Workflow tasks - AWS HealthOmics

Workflow tasks

Workflow tasks are the individual processes within a run. Each task has a unique identifier. For a private workflow, HealthOmics workflows will use your defined compute specifications to run your task. Input files to the workflow and workflow tasks are staged to a scratch volume that's dedicated to the workflow run. They are read-only, which prevents tasks modifying potential inputs to other tasks in a workflow. The directories included as input are also read-only. All inputs are made available to the tasks' working directory as symbolic links. They're only accessible if they're declared in the workflow definition file. Many genomics applications assume that index files will be in the same location as a sequence file (such as a companion bai file for a bam file). To make sure indexes are present, you must specify them as tasks inputs.

Because workflow tasks can't connect to the public internet, they can't download resources by using http, https, or ftp. Required resources should be included as workflow inputs from Amazon S3 or an HealthOmics sequence store. They also should be present in the container images that are used to run workflow tasks. Workflow tasks may interact with Amazon S3 as long as the IAM role used to run the workflow has been granted access.

Memory and computation considerations for tasks

Private workflow tasks are run on HealthOmics instances by using the smallest instance that can accommodate the requested CPU and memory. We recommend choosing the most sensible combination of CPU and memory for your needs. For example, if you need 64 GiB of RAM, then the most cost-effective type is omics.r.2xlarge. This type allocates eight vCPUs. If your task allocation only calls for one vCPU, the task container only gets one, even though eight are available on the host machine. Unless this will adversely affect the workflow, you might want to set a larger number of vCPUs. All tasks reserve a small amount of memory for management and logging agents, so the full memory allocation might not always be available to the application in the task.

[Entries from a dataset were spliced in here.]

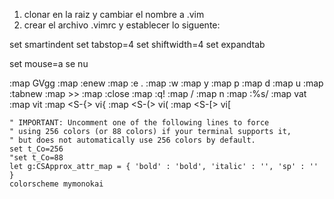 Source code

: 1) clonar en la raiz y cambiar el nombre a .vim  
2) crear el archivo .vimrc y establecer lo siguente:

set smartindent
set tabstop=4
set shiftwidth=4
set expandtab

set mouse=a
se nu

:map <C-a> GVgg
:map <C-n> :enew
:map <C-o> :e . <Enter>
:map <C-s> :w <Enter>
:map <C-c> y
:map <C-v> p
:map <C-x> d
:map <C-z> u
:map <C-t> :tabnew <Enter>
:map <C-i> >>
:map <C-w> :close <Enter>
:map <C-W> :q! <Enter>
:map <C-f> /
:map <F3> n
:map <C-h> :%s/
:map <S-t> vat
:map <S-T> vit
:map <S-{> vi{
    :map <S-(> vi(
    :map <S-[> vi[

    " IMPORTANT: Uncomment one of the following lines to force
    " using 256 colors (or 88 colors) if your terminal supports it,
    " but does not automatically use 256 colors by default.
    set t_Co=256
    "set t_Co=88
    let g:CSApprox_attr_map = { 'bold' : 'bold', 'italic' : '', 'sp' : '' }
    colorscheme mymonokai
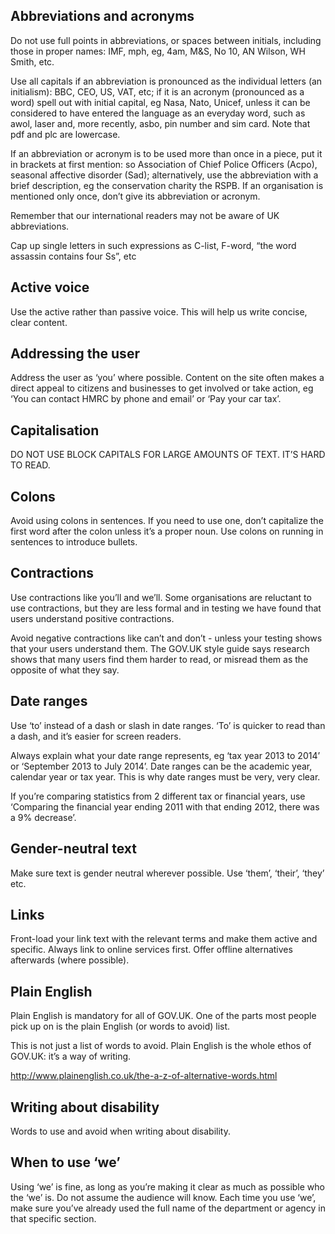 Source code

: 

## Abbreviations and acronyms
 
Do not use full points in abbreviations, or spaces between initials, including those in proper names: IMF, mph, eg, 4am, M&S, No 10, AN Wilson, WH Smith, etc.
 
Use all capitals if an abbreviation is pronounced as the individual letters (an initialism): BBC, CEO, US, VAT, etc; if it is an acronym (pronounced as a word) spell out with initial capital, eg Nasa, Nato, Unicef, unless it can be considered to have entered the language as an everyday word, such as awol, laser and, more recently, asbo, pin number and sim card. Note that pdf and plc are lowercase.
 
If an abbreviation or acronym is to be used more than once in a piece, put it in brackets at first mention: so Association of Chief Police Officers (Acpo), seasonal affective disorder (Sad); alternatively, use the abbreviation with a brief description, eg the conservation charity the RSPB. If an organisation is mentioned only once, don’t give its abbreviation or acronym.
 
Remember that our international readers may not be aware of UK abbreviations. 

Cap up single letters in such expressions as C-list, F-word, “the word assassin contains four Ss”, etc


## Active voice

Use the active rather than passive voice. This will help us write concise, clear content.

## Addressing the user

Address the user as ‘you’ where possible. Content on the site often makes a direct appeal to citizens and businesses to get involved or take action, eg ‘You can contact HMRC by phone and email’ or ‘Pay your car tax’.

## Capitalisation

DO NOT USE BLOCK CAPITALS FOR LARGE AMOUNTS OF TEXT. IT’S HARD TO READ.
## Colons

Avoid using colons in sentences. If you need to use one, don’t capitalize the first word after the colon unless it’s a proper noun. 
Use colons on running in sentences to introduce bullets.

## Contractions

Use contractions like you’ll and we’ll. Some organisations are reluctant to use contractions, but they are less formal and in testing we have found that users understand positive contractions.

Avoid negative contractions like can’t and don’t - unless your testing shows that your users understand them.  The GOV.UK style guide says research shows that many users find them harder to read, or misread them as the opposite of what they say.


## Date ranges

Use ‘to’ instead of a dash or slash in date ranges. ‘To’ is quicker to read than a dash, and it’s easier for screen readers.

Always explain what your date range represents, eg ‘tax year 2013 to 2014’ or ‘September 2013 to July 2014’. Date ranges can be the academic year, calendar year or tax year. This is why date ranges must be very, very clear.

If you’re comparing statistics from 2 different tax or financial years, use ‘Comparing the financial year ending 2011 with that ending 2012, there was a 9% decrease’.


## Gender-neutral text

Make sure text is gender neutral wherever possible. Use ‘them’, ‘their’, ‘they’ etc.

## Links

Front-load your link text with the relevant terms and make them active and specific. Always link to online services first. Offer offline alternatives afterwards (where possible).

## Plain English

Plain English is mandatory for all of GOV.UK. One of the parts most people pick up on is the plain English (or words to avoid) list.

This is not just a list of words to avoid. Plain English is the whole ethos of GOV.UK: it’s a way of writing.

http://www.plainenglish.co.uk/the-a-z-of-alternative-words.html

## Writing about disability

Words to use and avoid when writing about disability.

## When to use ‘we’

Using ‘we’ is fine, as long as you’re making it clear as much as possible who the ‘we’ is. Do not assume the audience will know. Each time you use ‘we’, make sure you’ve already used the full name of the department or agency in that specific section.






<!-- ## When to use this component

## When not to use this component

## How it works

## Research on this component -->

Container resource allocations are hard limits. Tasks that run out of memory or attempt to use additional vCPUs can be immediately shut down by the host, potentially without warning.

Running Java applications in a private workflow task

When running Java applications in a workflow task, the image used to run the task must contain Java 1.8–212 or later. Versions before this might attempt to allocate heap memory that's not available to the container. By default, for versions after 1.8-212, the heap allocation of the JVM will be 25% of the memory available to the container. If you use a -Xmx flag to request a larger amount, be aware that not all memory consumed by Java is heap memory. Allocating 100% of the available memory to the JVM heap causes the task to fail.

Including task inputs in Amazon ECR images

All executables, libraries, and scripts needed to run a workflow task should be provided by the Amazon ECR image that's used to run the task.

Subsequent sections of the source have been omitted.